** Provided records follows **
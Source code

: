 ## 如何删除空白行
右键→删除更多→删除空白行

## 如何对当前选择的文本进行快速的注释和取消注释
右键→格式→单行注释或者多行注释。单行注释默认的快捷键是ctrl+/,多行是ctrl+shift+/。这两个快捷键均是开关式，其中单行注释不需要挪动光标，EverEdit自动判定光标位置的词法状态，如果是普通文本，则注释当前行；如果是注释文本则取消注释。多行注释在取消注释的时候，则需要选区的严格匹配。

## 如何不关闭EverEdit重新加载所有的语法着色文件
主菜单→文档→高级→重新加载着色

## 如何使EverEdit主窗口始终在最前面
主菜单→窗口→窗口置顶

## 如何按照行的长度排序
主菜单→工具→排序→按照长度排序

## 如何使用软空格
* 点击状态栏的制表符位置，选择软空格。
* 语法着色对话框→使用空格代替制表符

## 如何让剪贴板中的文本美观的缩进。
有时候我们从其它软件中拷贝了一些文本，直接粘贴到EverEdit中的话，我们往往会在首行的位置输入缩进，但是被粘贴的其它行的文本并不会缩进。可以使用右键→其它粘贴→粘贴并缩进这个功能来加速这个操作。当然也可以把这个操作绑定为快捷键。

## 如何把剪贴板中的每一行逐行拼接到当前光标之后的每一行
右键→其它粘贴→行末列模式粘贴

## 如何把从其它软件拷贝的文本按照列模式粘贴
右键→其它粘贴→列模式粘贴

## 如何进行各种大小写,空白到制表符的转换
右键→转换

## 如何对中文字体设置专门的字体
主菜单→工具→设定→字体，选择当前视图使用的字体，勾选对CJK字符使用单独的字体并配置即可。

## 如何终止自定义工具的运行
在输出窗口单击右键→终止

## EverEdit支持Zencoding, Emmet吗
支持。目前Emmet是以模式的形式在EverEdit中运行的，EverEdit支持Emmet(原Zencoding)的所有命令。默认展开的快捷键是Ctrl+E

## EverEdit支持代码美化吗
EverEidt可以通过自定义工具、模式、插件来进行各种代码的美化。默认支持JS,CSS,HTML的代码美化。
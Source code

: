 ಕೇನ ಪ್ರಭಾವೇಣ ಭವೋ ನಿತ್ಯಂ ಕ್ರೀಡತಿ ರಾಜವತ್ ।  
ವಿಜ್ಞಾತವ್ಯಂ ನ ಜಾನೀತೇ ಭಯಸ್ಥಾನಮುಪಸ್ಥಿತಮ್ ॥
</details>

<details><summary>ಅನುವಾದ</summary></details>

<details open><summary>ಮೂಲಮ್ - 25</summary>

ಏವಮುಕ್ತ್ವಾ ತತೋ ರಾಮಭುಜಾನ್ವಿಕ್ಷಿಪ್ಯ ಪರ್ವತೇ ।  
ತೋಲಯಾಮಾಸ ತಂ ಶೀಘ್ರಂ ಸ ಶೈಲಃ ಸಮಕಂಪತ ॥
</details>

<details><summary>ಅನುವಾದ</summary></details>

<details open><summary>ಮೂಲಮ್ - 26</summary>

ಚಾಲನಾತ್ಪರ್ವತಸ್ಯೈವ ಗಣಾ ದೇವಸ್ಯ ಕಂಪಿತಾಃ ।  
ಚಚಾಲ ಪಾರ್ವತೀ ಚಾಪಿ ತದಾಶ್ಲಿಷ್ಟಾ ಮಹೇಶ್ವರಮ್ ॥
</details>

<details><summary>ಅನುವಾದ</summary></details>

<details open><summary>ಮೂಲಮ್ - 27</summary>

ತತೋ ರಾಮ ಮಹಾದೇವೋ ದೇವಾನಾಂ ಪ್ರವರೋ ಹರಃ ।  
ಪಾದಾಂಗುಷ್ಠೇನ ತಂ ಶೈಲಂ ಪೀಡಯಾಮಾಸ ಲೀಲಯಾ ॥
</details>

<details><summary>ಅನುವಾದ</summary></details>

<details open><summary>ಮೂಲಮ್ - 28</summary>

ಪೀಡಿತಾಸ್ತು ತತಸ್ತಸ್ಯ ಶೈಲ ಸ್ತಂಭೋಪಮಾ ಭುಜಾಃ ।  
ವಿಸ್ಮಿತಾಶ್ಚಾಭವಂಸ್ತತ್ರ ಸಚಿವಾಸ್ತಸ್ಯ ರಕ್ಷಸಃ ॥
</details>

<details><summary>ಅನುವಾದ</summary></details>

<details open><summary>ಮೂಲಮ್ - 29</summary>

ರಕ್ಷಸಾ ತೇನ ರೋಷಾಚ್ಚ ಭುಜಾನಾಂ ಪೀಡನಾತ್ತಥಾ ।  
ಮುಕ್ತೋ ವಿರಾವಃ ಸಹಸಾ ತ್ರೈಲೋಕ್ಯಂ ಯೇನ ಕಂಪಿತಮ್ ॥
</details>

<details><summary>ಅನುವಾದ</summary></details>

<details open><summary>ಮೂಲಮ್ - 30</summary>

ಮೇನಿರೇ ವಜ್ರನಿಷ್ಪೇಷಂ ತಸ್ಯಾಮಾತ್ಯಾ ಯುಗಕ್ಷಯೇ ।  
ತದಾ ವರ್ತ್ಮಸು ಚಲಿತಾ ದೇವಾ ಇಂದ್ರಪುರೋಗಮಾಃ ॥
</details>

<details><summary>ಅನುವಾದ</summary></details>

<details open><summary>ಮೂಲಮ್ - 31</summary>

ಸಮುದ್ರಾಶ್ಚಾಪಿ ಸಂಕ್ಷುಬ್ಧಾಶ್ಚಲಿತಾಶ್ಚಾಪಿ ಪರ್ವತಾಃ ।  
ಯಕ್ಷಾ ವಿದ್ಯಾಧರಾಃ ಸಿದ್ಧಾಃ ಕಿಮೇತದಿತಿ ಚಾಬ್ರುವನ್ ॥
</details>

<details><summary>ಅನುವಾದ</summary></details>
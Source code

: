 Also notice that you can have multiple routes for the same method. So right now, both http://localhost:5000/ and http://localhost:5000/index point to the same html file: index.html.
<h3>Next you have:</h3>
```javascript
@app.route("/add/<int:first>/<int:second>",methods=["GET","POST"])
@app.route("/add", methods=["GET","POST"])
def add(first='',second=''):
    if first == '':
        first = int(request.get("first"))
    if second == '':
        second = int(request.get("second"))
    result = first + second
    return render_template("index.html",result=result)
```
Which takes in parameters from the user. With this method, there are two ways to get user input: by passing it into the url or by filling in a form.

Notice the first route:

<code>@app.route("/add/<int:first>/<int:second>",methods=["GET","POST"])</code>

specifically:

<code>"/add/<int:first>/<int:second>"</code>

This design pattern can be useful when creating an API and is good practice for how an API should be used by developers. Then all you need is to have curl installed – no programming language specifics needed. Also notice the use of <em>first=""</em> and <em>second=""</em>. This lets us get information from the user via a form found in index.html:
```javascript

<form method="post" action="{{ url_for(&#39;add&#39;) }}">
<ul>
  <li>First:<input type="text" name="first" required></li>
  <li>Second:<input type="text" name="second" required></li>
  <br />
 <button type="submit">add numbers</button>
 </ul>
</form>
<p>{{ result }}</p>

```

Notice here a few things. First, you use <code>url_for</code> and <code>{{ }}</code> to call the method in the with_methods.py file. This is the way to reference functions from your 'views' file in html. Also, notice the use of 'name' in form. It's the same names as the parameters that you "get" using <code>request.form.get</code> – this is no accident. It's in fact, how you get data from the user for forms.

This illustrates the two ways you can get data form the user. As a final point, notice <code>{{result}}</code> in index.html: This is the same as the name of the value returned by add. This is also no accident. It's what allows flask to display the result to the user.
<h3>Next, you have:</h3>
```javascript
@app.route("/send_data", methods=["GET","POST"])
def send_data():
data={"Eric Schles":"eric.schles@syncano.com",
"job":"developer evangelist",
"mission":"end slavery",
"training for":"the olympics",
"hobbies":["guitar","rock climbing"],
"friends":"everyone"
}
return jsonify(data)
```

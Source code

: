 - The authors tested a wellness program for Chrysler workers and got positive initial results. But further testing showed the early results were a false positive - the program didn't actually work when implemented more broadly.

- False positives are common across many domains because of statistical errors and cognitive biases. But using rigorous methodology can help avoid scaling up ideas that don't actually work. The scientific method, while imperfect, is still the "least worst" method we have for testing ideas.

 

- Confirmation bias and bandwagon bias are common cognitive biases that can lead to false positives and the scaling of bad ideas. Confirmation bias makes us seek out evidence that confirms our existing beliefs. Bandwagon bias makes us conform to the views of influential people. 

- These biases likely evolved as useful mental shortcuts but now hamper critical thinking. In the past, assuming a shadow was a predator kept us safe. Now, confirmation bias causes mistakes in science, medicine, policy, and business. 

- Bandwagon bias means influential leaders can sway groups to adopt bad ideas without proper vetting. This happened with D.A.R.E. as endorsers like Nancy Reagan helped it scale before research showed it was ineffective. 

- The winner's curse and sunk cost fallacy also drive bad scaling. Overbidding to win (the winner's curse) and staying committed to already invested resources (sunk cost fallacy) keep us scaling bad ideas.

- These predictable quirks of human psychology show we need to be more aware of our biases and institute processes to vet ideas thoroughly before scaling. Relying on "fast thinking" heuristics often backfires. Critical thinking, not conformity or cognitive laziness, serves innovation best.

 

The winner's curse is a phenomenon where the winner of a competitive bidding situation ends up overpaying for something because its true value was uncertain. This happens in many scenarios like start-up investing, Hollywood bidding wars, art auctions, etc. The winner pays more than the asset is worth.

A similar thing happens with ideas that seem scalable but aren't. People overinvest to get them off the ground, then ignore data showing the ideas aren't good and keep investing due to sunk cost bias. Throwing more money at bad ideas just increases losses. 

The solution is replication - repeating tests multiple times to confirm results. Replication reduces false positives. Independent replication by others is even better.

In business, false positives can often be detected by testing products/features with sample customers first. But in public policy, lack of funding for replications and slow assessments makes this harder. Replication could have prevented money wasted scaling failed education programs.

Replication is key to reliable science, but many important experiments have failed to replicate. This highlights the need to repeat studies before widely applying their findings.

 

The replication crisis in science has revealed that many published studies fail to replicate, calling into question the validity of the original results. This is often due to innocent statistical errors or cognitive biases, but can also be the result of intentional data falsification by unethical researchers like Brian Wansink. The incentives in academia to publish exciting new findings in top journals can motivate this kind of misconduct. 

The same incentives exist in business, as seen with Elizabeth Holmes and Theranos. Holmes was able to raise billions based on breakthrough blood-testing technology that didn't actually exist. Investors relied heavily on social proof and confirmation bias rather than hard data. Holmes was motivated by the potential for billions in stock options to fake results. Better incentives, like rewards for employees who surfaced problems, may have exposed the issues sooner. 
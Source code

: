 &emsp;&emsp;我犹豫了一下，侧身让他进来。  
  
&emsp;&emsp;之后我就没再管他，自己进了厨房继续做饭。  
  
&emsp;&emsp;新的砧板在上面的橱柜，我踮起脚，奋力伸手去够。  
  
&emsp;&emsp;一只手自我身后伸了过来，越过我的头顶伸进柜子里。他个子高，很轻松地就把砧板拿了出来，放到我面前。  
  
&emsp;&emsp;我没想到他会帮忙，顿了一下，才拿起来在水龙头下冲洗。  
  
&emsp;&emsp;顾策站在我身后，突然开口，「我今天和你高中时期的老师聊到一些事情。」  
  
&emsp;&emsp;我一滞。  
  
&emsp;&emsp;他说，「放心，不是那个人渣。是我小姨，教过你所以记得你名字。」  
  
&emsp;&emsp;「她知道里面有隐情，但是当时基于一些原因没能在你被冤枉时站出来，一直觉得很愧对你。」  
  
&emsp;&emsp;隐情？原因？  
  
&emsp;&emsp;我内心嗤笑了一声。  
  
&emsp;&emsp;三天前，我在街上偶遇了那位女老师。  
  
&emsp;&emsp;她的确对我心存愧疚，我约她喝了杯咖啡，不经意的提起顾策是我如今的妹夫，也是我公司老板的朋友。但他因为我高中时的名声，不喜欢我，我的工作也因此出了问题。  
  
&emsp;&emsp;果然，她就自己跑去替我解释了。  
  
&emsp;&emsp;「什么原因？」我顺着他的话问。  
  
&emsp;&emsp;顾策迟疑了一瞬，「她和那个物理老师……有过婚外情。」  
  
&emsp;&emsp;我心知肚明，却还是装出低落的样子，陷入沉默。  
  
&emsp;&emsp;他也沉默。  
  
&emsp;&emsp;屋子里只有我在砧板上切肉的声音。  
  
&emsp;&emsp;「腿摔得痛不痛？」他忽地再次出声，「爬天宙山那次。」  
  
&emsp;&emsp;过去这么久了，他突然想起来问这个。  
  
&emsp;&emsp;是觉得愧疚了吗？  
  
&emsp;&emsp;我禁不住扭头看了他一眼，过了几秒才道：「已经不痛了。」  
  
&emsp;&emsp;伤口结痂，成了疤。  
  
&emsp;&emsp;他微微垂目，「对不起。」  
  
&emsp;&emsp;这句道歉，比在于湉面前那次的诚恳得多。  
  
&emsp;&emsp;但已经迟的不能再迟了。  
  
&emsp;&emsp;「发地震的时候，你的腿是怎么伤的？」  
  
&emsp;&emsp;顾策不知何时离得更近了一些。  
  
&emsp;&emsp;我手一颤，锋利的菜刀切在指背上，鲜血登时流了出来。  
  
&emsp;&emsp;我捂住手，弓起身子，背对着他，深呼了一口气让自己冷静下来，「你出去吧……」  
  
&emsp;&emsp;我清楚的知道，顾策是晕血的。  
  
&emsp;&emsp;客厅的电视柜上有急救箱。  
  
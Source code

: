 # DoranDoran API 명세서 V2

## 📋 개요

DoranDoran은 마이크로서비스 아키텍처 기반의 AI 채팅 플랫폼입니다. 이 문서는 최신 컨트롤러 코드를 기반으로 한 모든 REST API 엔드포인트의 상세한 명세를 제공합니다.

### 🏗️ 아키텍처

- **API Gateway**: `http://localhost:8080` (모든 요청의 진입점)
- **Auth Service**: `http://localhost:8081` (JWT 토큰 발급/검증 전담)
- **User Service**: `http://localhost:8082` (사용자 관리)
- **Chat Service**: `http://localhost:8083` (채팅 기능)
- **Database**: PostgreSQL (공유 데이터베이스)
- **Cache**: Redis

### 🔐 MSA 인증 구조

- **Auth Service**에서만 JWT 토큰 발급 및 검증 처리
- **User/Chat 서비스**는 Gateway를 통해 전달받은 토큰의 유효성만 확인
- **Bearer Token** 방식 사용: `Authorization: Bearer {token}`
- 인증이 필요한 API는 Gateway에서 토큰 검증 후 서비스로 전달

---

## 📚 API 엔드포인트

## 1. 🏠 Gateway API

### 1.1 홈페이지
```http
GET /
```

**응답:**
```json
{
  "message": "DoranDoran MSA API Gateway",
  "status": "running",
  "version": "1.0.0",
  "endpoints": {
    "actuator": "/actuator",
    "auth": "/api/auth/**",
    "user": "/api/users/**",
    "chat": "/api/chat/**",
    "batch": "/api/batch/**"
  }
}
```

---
** End of Provided records **
Which lines of the records above hold the word "curse"? Copy each of them.

# Solved problem
- The winner's curse and sunk cost fallacy also drive bad scaling. Overbidding to win (the winner's curse) and staying committed to already invested resources (sunk cost fallacy) keep us scaling bad ideas.
The winner's curse is a phenomenon where the winner of a competitive bidding situation ends up overpaying for something because its true value was uncertain. This happens in many scenarios like start-up investing, Hollywood bidding wars, art auctions, etc. The winner pays more than the asset is worth.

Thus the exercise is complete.